I also remembered Paglia’s anecdote about an English major coming up and thanking her for mentioning about Adam and Eve. She hadn’t known who they were until then… Wouldn’t this sermon serve as a good introduction to the sort of contemporary English major who has no earthly idea where Western culture sinks its deepest roots?
And I thought also of Epstein’s marvelous essay on Isaac Bashevis Singer. If he does not know it, Jordan would like to read it, I think. Here’s the close:
Which brings me round to the question with which I began: Why I believe that Isaac Bashevis Singer is the only writer of the past fifty years likely to be read with the same interest a hundred years from now. The answer, I believe, is not that Singer is a marvelous storyteller, which he was; nor because his oeuvre presents the most complete record of Ostjuden life before it was obliterated by the Nazis, which it does. No, I think that Singer’s fiction will continue to live because he placed his powerful talent in the service of a great theme: the continuing drama of salvation, or finding acceptance in the eyes of God based on the way that one has lived.
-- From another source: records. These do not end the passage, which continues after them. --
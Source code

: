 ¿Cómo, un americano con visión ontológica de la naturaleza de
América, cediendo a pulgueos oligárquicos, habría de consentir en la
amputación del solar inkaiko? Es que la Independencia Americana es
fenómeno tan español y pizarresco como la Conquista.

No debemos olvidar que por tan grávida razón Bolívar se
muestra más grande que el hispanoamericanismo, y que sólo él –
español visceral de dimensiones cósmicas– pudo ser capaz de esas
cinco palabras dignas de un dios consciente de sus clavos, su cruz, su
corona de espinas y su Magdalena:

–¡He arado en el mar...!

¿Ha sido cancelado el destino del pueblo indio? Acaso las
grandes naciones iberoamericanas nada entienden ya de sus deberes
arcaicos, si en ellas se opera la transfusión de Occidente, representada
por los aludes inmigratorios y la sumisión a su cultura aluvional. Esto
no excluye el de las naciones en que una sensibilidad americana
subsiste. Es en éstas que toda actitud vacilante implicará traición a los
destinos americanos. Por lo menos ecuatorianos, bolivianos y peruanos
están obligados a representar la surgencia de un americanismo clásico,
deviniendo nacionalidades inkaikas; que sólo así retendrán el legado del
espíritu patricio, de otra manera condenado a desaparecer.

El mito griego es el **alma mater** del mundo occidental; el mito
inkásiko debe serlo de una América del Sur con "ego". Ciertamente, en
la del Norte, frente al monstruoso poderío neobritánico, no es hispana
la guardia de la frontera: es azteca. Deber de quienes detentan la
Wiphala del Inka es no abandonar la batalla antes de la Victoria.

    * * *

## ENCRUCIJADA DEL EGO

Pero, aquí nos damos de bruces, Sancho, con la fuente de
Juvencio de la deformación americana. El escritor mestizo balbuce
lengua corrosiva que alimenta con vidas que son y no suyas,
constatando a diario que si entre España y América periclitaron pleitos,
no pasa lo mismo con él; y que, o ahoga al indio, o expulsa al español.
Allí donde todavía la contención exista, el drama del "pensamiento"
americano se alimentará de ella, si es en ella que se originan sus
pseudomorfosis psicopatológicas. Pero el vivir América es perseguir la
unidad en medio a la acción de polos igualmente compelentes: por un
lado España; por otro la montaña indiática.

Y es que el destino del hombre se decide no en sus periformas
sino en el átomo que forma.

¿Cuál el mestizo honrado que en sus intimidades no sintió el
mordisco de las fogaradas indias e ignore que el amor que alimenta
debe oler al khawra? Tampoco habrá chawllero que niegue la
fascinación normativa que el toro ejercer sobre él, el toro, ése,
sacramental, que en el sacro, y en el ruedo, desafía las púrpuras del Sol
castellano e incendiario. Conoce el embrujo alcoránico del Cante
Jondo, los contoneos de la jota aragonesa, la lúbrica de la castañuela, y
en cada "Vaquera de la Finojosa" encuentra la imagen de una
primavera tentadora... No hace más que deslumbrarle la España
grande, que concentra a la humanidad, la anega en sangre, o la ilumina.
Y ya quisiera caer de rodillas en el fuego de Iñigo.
This drama of individual salvation was once played in the mind of nearly everyone, from kings to peasants. The Enlightenment and all that followed from it has gone a long way to muffle it. But not for everybody, not for lots of intelligent people who cannot find their answers to life’s deepest puzzles in philosophy or science–and distinctly not for Isaac Bashevis Singer.
I DO NOT PROFESS to report on the state of Singer’s soul. Apart from his literary gifts, he seems not at all Godly and not exactly God-fearing. Perhaps “God-haunted” describes him best. The question of the existence of God, His design, His meaning, why He allowed suffering, such things were never far from Singer’s mind. He claimed to believe in God, to have “made peace with human blindness and God’s permanent silence, but they give me no rest.” He also claimed to feel “a deep resentment against the Almighty,” in good part owing to His permitting the Holocaust, in lesser part for being a silent God, revealing “Himself in very, very small doses, yet showing very little evidence of His mercy.”
But, more important, Singer was able to revivify the old drama of finding acceptance before God. His most powerful characters do so by acting with a benevolent, wise simplicity: characters such as Gimpel in “Gimpel the Fool,” Akhsa in “A Crown of Feathers,” the magician in The Magician of Lublin, and many others. Reformed sinners, simple good souls, some who turn their backs on the world, others who struggle earnestly to understand the meaning of life, all in different ways are put to the test, are players in the drama of individual salvation.
What makes Isaac Bashevis Singer’s fiction so immensely alive is that its author understood that nothing has successfully replaced this drama, with its sense that one’s actions matter, that they are being judged in the highest court of all, and that the stakes couldn’t be greater. No contemporary human drama has been devised that can compare or compete with the drama of salvation, including the various acquisition dramas: those of acquiring pleasure, money, power, fame, knowledge, happiness on earth in any of its forms.
Nor can the drama of progress in understanding the universe promised by science. As Hertz Grein in Shadow on the Hudson, a character who has fallen away from the religion of his fathers, and one of Singer’s questers, reflects: “What was the universe as Einstein or Eddington conceived it? A lump of clay packed with blind atoms rushing backward and forward, hurling themselves feverishly about.” In the way of personal drama, the best that science provides is that exceedingly dull, altogether predictable three-part scenario: life, death, and certain oblivion.
Meanwhile, Isaac Bashevis Singer, in a thoroughly secularized age, through the power of storytelling, can still persuade his readers that other possibilities exist and that life is not without meaning. Which is why his work will still live when that of the professionally sensitive, the socially engaged, and the literary trick-shot artists of our time is long forgot.